Lankin ve birlikleri taarruza hazırlandı.

 

Ancak onlardan hemen önce Choi Hyuk 'Choi Hyuk'un Mührü'nü ustalıkla kullandı.

 

“Alevli Kanat Dansı, Anında Hükümsüz Kılan İmha.”

 

Hedefleri en acı verici yollarla yakan alevlerle zaman ve mekanı bile kesebilecek darbeyle birleşti. Yemin Silahı 'Choi Hyuk'un Mührü’ darbesine ölümcül iradesini ekledi. Choi Hyuk'un yoğunlaşması zirveye çıktı. 'Choi Hyuk'un Mührü’ darbesine 600 puanlık karma ekledi.

 

Alev!

 

Mavi alevlerle aydınlatılan Karanlık Şehir, şimdi kırmızı bir renk tonuyla aydınlanıyordu. Büyümeye devam eden poja yarıya kesildi ve anında yandı. Eriyen plastik gibi buruştu.

 

“... Absürt!”

 

Lankin gücüyle titredi. Bu, orta rütbeli bir savaşçının yaratabileceği bir güç değildi.

 

“Biraz acelem var.”

 

Taarruza geçmeyi unutan bir Lankin'i geride bırakarak Choi Hyuk acele etti. Dünyalı sefer üyeleri onun arkasından geldi.

 

Belki de Choi Hyuk'un saldırısından kaynaklanıyordu ancak yoldan taşan poja şiddetli bir tepki göstermeye başladı. Poja şişti ve etrafında canavar şekillerine döndü.

 

[Kuaaah!]

 

Değişen bir ejderhanın kükremesini duydular. Poja tarafından yeni yaratılan canavar, kanatlarını açtı. Sadece tek bir değişen bir ejderha yoktu. Pojada kıvranarak şimdiye kadar gördükleri ve daha önce hiç görmedikleri her tür canavar yaratıldı.

 

“Ah... İğrenç.”

 

Alexei kaşlarını çattı. Önündeki kıvranan pojanın içinde yaratılan canavar orduları onu gerçekten midesini bulandırmıştı. Bunun üzerine pojanın susturucu sesleri ve canavarların çığlıkları eklendiği zaman gerçek bir cehennemdi.

 

Kaşlarını çattığında bile, Alexei hafifçe pojaya doğru ilerledi. İkinci sınıf ortaokul öğrencisiyken Yeniden Doğuş Ringi'nden başlayarak Alexei canavarlara karşı çeşitli savaşlar yaşamıştı. Vücudunu bağışlamamıştı.

 

İğrenç miydi? Öyle olduğu için onu öldürecekti.

 

“İğrenç olduğun için... Geber.”

 

Lee Jinhee'yi takip eden birinden beklendiği gibi Alexei iki kısa gladius kullandı. Hızlı hareketlerle, yeni doğan canavarların boyunlarını bıçakladı ve kaynayan pojanın içinde yaratılan canavarları parçalara bölerek öldürdü.

 

Taktikler ve strateji hakkında konuşmaya gerek yoktu. Canavarlarla savaşmak zaten günlük yaşamlarının bir parçası haline geldiği için herkes kendi rollerini biliyordu.
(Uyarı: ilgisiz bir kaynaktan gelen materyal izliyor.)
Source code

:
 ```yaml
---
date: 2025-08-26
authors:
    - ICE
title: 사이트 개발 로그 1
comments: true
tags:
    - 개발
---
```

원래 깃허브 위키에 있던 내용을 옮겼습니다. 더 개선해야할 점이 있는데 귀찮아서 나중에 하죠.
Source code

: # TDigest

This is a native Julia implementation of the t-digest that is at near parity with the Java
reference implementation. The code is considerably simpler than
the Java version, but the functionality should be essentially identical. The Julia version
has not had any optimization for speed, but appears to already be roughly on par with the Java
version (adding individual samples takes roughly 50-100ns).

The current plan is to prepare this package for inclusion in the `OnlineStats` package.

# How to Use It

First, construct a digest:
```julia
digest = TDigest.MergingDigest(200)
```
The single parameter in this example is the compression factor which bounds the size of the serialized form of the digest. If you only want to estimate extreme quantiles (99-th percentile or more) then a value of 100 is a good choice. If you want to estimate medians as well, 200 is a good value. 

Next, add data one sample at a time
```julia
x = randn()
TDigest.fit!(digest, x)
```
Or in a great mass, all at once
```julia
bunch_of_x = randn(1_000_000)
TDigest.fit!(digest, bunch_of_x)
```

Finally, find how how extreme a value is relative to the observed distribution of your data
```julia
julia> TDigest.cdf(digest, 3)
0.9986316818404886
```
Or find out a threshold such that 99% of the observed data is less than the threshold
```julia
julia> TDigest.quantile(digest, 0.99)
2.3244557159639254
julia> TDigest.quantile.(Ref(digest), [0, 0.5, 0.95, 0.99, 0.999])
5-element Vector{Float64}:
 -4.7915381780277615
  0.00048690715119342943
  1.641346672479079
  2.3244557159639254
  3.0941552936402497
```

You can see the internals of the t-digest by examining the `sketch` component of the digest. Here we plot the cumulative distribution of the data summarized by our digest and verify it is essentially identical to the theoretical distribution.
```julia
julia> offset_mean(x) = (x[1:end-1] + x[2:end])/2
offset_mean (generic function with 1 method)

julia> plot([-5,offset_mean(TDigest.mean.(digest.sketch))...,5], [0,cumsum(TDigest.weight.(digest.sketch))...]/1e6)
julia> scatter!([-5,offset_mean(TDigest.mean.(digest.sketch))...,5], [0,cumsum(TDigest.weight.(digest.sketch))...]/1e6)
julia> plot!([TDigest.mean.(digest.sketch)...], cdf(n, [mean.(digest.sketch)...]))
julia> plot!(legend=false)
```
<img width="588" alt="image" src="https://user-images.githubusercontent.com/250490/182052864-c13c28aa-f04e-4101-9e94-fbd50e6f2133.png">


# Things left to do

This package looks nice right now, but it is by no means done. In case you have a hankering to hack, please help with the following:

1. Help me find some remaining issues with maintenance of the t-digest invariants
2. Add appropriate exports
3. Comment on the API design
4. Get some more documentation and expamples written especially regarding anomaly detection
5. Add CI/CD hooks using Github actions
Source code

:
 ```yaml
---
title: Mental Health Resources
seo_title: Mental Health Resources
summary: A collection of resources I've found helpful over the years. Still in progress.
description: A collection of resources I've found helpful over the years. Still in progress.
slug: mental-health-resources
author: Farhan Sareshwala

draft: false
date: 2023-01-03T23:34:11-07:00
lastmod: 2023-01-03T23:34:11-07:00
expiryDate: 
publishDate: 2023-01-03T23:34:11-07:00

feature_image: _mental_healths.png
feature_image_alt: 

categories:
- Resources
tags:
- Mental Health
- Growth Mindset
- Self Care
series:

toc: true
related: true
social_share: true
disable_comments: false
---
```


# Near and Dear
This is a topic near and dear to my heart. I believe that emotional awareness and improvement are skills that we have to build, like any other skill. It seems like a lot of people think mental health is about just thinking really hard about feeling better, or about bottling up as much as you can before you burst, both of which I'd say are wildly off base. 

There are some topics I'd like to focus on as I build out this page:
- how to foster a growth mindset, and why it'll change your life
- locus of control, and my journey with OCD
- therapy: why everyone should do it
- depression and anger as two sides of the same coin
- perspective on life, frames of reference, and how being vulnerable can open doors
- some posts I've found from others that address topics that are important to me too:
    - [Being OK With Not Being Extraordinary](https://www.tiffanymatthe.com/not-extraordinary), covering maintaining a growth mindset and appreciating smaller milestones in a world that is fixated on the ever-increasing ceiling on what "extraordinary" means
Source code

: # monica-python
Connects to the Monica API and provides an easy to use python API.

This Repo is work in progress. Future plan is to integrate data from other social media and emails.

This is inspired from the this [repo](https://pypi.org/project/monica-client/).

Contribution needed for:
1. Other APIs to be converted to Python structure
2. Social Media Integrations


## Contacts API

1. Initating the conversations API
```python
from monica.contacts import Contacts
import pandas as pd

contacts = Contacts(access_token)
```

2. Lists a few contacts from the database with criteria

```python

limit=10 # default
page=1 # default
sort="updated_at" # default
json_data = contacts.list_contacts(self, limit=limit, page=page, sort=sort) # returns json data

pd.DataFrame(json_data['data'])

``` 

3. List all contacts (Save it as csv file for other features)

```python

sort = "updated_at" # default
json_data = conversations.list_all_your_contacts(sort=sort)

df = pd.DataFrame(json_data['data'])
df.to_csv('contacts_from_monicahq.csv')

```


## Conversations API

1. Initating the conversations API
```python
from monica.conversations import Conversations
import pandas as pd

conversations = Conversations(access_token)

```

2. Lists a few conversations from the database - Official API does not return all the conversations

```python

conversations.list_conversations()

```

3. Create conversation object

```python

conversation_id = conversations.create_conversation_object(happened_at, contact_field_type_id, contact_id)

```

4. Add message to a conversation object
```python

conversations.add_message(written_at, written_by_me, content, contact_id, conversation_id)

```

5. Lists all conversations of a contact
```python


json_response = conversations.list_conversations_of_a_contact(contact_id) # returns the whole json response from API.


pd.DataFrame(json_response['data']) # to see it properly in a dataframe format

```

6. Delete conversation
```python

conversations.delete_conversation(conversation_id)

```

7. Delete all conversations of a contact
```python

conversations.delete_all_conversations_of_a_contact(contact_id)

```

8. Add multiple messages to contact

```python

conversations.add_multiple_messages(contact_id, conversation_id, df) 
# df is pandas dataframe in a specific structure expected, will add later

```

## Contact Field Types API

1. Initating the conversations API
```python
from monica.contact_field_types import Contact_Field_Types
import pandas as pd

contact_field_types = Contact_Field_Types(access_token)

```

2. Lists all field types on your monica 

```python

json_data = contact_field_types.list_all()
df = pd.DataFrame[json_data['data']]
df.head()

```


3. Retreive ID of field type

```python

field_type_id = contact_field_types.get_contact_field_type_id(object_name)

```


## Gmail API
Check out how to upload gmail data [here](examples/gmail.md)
Choi Hyuk en önündeydi ve Lee Jinhee'nin birliği onun arkasındaydı. Ryu Hyunsung'un birliği, Chu Youngjin’in Kim Honghyun liderliğindeki birliği, Camilla Klanı'nın en üst askeri birliği, Cellatlar ve Jessie Klanı'nın en elit birliği olan 'Aşırıya Kaçanlar' birliği izliyordu.

 

Güçlü bir yıkıcı güce sahip olan kurşun, düşmanlarının saflarını karıştıracak ve arka taraf onları takip edip onları tamamen sıkıştıracaktı. Kahkur Kabkunlar için kullandıkları taktikti.

 

Onları tanıdık olmayan, karanlık bir yoldan canavar ordularına nüfuz ettiren bir taktikti. Birçok insan bunu henüz yaşamamış olsa da 5.000 düşük rütbeli savaşçının ve bu sefere atanan 100.000 en düşük rütbeli savaşçının çoğunluğu bunu defalarca deneyimlemişti.

 

Bu yüzden tanıdıktı ve bu yüzden de sıkılıp bıkmışlardı. Canavar dalgalanmalarına karşı savaştıklarında dejavu hissettiler.

 

'Ne zaman savaşmaya başladık?' Bir yıldır, iki yıldır, hayır, doğduklarından beri savaş alanında oldukları yanılgısına düştüler.

 

“Bu savaşın gerçekten bir sonu var mı?”

 

Yarası geçen ve savaş alanına geri dönen Camilla Klanı'ndan Penelope aniden üzücü bir yüz ifadesi takındı. İnsanların mutluluğu ve hayatta kalması için her zaman savaştığından vücudunu bağışlamamıştı. Güçlü düşmanları yenebilmek için sürekli olarak daha güçlü olmak için elinden geleni yapmıştı. Ancak savaşın ölçeği hayal gücünün ötesine uzanıyordu. Dünya'dan 220 milyon ışık yılı uzaklıktaki bir şehir olan Karanlık Şehir'de savaşmıyorlar mıydı? Geldiklerinde, bu savaşı hızlı bir şekilde bitirmeyi ve Dragonic'i kurtarmayı düşünmüştü... Ama buraya geldikten sonra ölçeğinden çok etkilenmişti.

 

‘İnsanlar bu geniş evrene dağılıp savaştıktan sonra ölecekler mii?’

 

Bir canavar ileri doğru koştu. Onu engelledi ve tek darbeyle öldürdü. Ancak onu öldürdüğü zaman, başka bir canavar ona saldırıyordu. Ya bu yeri temizlediyseler? İttifakın tümünde Karanlık Şehir bile kırsal bir şehir olarak görülüyordu.

 

‘Bundan sonra nereye çağrılacağız?'

 

Gökyüzünde yıldızlar olduğu kadar çok canavar vardı... Hayır, tüm evreni kapsayacak kadar çok canavar vardı.

 

Gözlerinde yansıyan—

 

Alev.

 

Choi Hyuk'un dalgalanan alevleriydi. Kırmızı, insanın keyfini kaçıran alevler. Ancak o anda bir nedenden dolayı, bu keyfinin kaçmasının memnuniyetle karşılandığını ve hatta özlem duyduğunu hissetti. Bilinmeyen şeylerle dolu olan bu Karanlık Şehir, Choi Hyuk'un alevlerinin tanıdık ışığıyla boyandı.

 

Hış!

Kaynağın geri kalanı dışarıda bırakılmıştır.